Problem
Pull out every line below that holds the word "Domine".

Saved data entries
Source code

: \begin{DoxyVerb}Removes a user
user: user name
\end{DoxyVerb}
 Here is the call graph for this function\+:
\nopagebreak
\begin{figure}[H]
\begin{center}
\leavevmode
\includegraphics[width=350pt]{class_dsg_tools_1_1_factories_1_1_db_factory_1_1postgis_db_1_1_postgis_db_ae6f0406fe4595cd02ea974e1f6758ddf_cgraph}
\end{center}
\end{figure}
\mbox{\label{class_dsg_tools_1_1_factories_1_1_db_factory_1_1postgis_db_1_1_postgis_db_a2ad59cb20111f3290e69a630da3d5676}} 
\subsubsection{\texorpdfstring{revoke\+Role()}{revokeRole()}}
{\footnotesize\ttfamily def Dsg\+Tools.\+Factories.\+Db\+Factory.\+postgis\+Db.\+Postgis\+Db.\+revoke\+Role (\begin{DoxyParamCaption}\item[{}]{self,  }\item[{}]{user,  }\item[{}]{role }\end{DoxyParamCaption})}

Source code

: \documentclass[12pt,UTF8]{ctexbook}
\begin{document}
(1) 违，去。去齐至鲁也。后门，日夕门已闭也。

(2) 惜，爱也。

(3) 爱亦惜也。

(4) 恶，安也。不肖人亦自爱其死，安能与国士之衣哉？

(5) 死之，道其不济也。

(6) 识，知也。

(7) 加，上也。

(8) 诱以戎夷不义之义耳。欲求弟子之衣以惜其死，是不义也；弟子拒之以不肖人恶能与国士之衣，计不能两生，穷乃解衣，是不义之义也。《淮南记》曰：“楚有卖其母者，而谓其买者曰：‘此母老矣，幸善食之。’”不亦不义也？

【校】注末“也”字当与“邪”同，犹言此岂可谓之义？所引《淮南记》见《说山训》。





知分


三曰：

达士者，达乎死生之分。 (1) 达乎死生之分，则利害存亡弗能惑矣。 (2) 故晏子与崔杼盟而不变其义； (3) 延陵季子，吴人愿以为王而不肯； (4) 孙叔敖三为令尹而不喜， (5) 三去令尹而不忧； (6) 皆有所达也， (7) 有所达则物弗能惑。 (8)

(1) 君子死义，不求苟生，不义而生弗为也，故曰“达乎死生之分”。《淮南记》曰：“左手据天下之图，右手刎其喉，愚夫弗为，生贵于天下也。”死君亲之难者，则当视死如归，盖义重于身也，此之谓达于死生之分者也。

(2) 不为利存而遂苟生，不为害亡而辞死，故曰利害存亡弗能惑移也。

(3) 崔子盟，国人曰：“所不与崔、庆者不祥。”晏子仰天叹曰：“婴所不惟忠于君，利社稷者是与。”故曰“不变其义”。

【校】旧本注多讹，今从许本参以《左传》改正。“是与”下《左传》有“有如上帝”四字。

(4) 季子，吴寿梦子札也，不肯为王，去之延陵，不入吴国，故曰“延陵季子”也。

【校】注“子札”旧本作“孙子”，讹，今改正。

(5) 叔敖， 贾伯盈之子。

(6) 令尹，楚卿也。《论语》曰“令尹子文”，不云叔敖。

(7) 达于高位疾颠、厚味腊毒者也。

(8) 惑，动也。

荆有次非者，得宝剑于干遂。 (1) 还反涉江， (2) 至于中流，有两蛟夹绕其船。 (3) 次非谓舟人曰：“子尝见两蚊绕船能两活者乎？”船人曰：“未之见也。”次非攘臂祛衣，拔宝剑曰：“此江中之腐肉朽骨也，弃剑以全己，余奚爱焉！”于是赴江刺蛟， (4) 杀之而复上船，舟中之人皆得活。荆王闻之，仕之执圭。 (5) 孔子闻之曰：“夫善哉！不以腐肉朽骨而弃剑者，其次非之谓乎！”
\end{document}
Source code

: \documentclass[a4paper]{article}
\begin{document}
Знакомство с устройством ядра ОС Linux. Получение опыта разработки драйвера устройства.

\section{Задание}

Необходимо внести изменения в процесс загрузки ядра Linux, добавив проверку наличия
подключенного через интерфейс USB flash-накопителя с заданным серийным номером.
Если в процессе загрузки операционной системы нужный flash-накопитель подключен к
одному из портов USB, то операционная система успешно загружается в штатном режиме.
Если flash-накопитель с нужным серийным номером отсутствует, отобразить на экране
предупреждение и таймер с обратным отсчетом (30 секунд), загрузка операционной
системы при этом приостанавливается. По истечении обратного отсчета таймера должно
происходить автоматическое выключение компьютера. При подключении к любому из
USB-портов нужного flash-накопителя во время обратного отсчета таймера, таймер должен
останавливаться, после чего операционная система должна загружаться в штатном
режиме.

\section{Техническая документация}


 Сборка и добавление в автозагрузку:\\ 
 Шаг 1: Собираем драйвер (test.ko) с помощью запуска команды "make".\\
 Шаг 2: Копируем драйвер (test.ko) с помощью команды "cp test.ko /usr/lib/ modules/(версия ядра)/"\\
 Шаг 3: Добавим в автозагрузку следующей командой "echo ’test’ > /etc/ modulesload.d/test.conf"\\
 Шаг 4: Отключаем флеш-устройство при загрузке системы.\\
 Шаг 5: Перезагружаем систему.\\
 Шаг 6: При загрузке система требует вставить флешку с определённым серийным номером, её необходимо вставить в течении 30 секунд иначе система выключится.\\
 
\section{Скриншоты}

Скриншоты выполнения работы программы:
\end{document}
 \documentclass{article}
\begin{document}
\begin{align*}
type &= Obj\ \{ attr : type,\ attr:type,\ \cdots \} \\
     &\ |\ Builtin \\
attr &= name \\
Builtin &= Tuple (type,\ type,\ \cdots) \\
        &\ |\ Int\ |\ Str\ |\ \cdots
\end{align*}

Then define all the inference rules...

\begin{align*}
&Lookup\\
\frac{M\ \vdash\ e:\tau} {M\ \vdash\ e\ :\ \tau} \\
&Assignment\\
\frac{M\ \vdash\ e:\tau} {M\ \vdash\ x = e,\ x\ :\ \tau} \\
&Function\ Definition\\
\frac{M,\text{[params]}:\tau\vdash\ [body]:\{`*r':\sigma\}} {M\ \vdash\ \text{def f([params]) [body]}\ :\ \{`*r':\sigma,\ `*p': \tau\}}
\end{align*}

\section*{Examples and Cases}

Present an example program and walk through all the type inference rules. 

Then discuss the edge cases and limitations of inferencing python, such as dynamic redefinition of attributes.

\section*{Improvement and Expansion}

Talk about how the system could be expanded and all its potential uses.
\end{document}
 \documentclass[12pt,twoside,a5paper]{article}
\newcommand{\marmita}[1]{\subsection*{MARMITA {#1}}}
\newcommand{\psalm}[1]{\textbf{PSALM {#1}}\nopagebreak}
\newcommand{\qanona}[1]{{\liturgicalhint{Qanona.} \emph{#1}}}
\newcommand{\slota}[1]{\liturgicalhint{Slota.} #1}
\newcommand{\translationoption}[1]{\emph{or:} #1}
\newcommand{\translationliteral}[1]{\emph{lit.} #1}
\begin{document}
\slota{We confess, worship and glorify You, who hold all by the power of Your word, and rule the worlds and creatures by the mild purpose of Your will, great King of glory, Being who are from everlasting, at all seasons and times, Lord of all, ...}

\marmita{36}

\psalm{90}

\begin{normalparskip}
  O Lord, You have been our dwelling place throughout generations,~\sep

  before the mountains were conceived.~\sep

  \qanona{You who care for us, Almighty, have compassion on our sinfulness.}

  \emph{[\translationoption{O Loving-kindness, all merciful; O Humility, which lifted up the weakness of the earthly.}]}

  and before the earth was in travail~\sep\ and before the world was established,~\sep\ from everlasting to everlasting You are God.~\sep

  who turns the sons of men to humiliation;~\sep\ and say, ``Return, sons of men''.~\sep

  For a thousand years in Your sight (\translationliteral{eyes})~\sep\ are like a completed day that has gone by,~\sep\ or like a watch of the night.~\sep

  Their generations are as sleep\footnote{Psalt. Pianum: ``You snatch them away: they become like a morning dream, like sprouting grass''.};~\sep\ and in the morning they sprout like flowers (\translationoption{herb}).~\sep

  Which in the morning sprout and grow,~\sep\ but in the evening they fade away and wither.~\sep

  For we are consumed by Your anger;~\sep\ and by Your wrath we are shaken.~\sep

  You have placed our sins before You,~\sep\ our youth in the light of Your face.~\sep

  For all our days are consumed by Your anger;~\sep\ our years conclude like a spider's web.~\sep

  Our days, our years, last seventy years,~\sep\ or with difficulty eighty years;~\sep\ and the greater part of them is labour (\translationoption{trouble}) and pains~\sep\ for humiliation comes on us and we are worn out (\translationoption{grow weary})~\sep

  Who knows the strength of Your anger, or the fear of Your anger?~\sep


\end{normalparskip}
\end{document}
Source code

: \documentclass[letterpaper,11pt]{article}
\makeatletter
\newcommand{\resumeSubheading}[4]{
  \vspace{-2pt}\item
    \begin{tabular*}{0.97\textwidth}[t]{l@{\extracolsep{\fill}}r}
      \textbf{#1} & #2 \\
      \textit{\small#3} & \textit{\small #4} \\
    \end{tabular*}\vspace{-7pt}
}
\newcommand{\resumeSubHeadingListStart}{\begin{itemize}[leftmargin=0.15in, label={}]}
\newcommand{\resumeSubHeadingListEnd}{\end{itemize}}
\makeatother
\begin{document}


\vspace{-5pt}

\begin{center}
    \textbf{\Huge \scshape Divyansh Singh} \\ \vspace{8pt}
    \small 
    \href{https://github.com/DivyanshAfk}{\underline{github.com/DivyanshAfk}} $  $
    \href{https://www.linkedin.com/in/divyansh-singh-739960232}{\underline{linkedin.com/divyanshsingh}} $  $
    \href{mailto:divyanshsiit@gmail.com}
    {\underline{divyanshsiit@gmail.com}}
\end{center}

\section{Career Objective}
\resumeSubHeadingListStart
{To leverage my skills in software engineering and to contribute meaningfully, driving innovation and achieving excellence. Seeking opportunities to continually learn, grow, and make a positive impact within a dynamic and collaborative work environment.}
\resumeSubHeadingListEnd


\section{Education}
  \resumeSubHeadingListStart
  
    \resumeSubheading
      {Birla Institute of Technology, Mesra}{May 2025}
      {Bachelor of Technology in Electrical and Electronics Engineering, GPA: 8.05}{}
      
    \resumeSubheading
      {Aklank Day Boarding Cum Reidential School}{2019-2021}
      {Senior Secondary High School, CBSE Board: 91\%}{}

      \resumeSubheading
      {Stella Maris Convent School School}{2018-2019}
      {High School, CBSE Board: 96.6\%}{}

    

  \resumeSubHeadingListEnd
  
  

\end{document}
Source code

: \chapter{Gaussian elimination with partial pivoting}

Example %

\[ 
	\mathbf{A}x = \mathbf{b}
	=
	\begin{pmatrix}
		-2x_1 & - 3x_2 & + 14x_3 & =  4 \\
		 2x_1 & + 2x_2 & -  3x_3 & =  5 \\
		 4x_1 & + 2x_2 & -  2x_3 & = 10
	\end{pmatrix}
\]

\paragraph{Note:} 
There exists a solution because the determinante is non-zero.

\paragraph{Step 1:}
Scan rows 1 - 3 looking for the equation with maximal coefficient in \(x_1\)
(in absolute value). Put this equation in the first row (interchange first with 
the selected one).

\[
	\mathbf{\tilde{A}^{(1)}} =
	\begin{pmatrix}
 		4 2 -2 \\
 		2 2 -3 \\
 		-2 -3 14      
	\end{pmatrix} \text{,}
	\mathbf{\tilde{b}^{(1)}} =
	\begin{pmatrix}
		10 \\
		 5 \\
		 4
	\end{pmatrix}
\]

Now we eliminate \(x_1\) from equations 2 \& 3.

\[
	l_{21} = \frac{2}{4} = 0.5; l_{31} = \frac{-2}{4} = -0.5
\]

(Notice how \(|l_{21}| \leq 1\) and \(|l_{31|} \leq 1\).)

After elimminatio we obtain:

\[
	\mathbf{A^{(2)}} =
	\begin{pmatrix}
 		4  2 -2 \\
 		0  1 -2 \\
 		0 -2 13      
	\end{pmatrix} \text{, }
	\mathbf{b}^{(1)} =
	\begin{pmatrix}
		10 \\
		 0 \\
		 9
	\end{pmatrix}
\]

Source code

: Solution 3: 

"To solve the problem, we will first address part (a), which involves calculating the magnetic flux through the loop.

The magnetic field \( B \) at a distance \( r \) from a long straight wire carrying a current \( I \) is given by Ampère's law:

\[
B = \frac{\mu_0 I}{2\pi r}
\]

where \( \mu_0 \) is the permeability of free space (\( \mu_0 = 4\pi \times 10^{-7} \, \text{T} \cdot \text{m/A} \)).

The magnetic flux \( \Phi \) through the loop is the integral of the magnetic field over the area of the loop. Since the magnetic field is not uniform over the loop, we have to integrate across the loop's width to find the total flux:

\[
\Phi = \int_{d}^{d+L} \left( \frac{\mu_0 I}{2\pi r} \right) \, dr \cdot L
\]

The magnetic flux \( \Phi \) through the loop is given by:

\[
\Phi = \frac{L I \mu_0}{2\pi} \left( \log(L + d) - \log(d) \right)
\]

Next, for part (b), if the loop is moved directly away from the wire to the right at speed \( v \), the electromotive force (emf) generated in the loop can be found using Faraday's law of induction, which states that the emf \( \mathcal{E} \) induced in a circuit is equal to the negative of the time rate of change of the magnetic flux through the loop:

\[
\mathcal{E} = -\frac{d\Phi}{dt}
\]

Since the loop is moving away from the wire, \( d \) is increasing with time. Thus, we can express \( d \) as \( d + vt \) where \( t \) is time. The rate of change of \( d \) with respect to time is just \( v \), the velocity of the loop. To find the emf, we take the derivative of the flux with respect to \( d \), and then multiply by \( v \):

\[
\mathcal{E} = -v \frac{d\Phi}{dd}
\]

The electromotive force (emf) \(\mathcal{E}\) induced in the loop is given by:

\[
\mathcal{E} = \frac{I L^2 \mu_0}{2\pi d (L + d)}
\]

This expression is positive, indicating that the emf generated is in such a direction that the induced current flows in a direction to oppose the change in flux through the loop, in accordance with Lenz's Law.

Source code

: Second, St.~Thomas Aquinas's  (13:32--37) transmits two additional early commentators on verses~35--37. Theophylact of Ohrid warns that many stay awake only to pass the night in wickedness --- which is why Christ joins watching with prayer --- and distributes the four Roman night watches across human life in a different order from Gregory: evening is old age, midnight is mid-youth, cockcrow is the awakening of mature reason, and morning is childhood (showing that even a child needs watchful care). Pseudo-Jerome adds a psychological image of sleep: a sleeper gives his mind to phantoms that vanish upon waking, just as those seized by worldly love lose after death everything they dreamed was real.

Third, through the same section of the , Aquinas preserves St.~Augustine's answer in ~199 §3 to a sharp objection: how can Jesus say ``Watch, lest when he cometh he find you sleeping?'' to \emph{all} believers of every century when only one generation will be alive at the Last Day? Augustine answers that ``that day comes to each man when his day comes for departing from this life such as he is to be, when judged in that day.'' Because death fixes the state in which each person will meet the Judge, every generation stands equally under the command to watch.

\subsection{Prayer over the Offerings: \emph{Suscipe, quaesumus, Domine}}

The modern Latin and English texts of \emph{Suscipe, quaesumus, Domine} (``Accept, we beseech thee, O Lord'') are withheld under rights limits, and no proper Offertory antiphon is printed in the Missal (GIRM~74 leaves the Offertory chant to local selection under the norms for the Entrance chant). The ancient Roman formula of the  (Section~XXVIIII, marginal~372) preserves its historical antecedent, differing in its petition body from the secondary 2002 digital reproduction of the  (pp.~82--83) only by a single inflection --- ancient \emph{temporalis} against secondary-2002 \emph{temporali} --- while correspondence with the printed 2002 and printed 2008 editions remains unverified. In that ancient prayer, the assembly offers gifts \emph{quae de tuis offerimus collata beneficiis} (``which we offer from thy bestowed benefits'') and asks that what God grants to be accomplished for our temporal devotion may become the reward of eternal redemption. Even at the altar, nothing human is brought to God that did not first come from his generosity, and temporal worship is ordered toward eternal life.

Reply
\subsection{Prayer over the Offerings: \emph{Suscipe, quaesumus, Domine}}
The modern Latin and English texts of \emph{Suscipe, quaesumus, Domine} (``Accept, we beseech thee, O Lord'') are withheld under rights limits, and no proper Offertory antiphon is printed in the Missal (GIRM~74 leaves the Offertory chant to local selection under the norms for the Entrance chant). The ancient Roman formula of the  (Section~XXVIIII, marginal~372) preserves its historical antecedent, differing in its petition body from the secondary 2002 digital reproduction of the  (pp.~82--83) only by a single inflection --- ancient \emph{temporalis} against secondary-2002 \emph{temporali} --- while correspondence with the printed 2002 and printed 2008 editions remains unverified. In that ancient prayer, the assembly offers gifts \emph{quae de tuis offerimus collata beneficiis} (``which we offer from thy bestowed benefits'') and asks that what God grants to be accomplished for our temporal devotion may become the reward of eternal redemption. Even at the altar, nothing human is brought to God that did not first come from his generosity, and temporal worship is ordered toward eternal life.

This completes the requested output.